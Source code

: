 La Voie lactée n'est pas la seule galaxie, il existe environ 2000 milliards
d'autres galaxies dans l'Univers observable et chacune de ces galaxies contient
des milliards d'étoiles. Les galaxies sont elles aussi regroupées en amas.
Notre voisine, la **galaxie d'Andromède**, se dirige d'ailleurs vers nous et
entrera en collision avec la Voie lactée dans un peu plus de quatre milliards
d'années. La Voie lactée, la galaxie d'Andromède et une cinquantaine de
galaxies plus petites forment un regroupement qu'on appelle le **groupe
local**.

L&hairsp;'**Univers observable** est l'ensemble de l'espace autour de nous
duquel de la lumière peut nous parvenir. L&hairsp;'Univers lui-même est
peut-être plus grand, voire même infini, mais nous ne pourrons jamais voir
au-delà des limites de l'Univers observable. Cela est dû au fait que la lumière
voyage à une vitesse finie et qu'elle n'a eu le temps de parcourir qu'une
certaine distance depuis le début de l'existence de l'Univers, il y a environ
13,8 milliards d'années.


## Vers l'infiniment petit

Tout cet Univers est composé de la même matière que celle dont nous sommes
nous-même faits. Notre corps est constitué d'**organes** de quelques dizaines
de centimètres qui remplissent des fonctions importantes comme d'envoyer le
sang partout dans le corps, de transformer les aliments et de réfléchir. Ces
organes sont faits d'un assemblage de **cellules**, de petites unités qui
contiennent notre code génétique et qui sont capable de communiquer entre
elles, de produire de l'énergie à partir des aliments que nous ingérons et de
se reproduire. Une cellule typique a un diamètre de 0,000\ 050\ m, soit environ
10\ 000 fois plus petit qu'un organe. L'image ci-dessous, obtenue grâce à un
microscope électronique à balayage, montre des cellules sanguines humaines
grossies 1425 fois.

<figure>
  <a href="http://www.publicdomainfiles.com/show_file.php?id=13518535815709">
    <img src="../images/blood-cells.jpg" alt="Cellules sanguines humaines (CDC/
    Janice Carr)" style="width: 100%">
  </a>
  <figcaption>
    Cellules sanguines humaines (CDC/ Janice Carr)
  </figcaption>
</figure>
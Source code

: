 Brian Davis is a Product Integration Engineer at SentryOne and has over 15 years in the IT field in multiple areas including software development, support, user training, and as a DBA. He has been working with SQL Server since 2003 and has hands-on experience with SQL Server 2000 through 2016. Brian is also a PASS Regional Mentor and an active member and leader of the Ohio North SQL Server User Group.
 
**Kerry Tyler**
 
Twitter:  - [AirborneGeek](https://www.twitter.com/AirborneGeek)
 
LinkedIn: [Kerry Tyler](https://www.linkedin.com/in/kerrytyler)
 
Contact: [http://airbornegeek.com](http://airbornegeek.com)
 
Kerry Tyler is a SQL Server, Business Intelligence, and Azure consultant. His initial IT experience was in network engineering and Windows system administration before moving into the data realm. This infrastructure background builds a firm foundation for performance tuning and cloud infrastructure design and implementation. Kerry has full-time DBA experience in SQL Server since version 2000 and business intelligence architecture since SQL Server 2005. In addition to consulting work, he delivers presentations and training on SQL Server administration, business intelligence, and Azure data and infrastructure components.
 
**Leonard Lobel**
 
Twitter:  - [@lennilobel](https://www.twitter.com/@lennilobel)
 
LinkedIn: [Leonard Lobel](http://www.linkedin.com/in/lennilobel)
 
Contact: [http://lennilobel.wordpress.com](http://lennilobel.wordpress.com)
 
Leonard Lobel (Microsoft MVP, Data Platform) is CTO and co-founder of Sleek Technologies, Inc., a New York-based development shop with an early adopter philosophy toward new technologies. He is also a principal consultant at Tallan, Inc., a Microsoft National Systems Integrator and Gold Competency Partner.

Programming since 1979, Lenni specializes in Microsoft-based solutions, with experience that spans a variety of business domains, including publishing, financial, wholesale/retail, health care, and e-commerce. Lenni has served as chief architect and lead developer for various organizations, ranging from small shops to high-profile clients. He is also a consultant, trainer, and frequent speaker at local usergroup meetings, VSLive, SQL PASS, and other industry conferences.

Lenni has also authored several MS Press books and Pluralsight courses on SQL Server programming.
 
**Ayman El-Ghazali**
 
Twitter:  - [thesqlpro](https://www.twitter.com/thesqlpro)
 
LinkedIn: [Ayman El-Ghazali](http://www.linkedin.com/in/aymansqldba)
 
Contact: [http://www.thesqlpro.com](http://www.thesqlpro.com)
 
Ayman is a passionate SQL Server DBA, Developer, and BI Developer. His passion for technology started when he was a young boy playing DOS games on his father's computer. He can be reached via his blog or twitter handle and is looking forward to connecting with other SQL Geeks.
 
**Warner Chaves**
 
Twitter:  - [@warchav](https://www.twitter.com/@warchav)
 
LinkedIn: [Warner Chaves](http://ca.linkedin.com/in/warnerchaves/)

____________________

Work to complete: One number is the expected answer: the count of lines above that hold the word "sont".

Response area: 3